We employed the DAS28 values of RA patients (as a gold standard of activity) to assess the accuracy of ERFE gene expression in the diagnosis of active RA. The area under the curve of ERFE as a diagnostic test was 0.896. The selected cut-off point of 9.377 RQ to confirm the active state showed the following diagnostic criteria: sensitivity 94.1% (95% CI: 81.3% to 99.3%), specificity 100% (95% CI: 83.9% to 100%), positive predictive value 100%, negative predictive value 91.3%, overall diagnostic accuracy 96.4% (95% CI: 87.5% to 99.6%) (Figure 1).

Figure 1 ROC curve to demonstrate the performance level of ERFE in RA disease activity.

Abbreviations: ERFE, erythroferrone; RA, rheumatoid arthritis; ROC, receiver operating characteristic.

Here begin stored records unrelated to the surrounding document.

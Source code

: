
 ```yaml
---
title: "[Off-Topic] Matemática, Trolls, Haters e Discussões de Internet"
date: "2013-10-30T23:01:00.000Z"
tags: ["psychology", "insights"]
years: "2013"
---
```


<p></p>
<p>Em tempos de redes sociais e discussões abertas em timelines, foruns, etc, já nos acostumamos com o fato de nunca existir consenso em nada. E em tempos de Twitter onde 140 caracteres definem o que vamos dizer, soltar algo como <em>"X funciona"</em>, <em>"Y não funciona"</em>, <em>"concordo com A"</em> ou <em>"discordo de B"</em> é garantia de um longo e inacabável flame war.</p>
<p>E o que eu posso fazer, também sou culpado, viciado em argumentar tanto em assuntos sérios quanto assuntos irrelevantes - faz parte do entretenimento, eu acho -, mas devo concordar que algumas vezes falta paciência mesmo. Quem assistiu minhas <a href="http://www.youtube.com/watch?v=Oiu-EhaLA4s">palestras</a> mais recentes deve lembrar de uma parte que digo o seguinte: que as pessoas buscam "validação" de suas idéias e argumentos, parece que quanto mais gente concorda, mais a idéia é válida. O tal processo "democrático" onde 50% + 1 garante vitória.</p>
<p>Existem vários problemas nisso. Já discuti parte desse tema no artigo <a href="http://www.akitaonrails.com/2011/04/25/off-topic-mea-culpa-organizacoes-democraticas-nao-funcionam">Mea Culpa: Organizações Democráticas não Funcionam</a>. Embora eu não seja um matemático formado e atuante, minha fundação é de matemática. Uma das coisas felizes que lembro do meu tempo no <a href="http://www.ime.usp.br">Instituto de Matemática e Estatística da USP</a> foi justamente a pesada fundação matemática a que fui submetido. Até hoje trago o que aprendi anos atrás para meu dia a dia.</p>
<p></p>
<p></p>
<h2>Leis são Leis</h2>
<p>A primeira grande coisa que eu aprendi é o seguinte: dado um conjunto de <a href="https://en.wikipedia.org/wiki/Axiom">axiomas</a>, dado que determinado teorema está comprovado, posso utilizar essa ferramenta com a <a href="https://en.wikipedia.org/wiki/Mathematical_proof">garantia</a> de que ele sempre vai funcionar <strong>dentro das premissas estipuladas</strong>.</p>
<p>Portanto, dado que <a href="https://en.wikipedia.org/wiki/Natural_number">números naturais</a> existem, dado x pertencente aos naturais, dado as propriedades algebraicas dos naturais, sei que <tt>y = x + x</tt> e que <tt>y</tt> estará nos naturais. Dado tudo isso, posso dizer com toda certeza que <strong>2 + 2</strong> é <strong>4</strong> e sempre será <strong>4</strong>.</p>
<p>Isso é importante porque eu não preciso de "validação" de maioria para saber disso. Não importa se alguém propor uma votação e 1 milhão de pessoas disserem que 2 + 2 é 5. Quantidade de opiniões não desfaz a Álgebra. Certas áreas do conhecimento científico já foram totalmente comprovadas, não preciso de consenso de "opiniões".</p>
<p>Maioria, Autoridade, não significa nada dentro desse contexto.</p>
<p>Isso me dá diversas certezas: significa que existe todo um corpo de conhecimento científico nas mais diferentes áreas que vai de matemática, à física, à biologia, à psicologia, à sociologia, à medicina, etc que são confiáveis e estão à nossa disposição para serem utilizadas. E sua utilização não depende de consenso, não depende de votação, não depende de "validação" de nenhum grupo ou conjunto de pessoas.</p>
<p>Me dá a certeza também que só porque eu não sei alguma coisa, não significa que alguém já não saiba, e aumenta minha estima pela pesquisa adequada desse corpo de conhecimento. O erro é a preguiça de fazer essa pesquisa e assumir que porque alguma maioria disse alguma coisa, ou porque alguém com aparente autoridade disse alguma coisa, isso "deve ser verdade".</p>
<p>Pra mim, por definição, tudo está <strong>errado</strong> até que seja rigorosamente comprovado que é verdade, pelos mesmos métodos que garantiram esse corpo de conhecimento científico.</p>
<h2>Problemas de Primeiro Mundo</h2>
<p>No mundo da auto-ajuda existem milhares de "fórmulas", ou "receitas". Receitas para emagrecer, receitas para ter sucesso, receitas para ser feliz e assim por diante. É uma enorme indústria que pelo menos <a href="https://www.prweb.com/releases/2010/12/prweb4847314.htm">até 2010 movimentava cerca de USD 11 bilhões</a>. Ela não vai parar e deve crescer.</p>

To further evaluate the impact of ERFE levels on other parameters, we compared patients’ data with ERFE levels above and below the 9.38 cut-off value. Patients with higher-than-threshold ERFE levels had higher RBC, MCV, Hct, hepcidin and EPO levels (p<0.05) (Table 4).

Table 4 Laboratory Parameters in Patients with High and Low ERFE

Correlation Studies

A comprehensive correlation analysis was done between all studied variables. TS% was positively correlated to Hb, Hct, RBC, and MCV values (r= 0.49, 0.45, 0.289, 0.319, respectively). In addition, a significant positive correlation was detected between each two of the three parameters: ERFE values, DAS28 values and RBC counts (r values ranged from 0.271 to 0.536).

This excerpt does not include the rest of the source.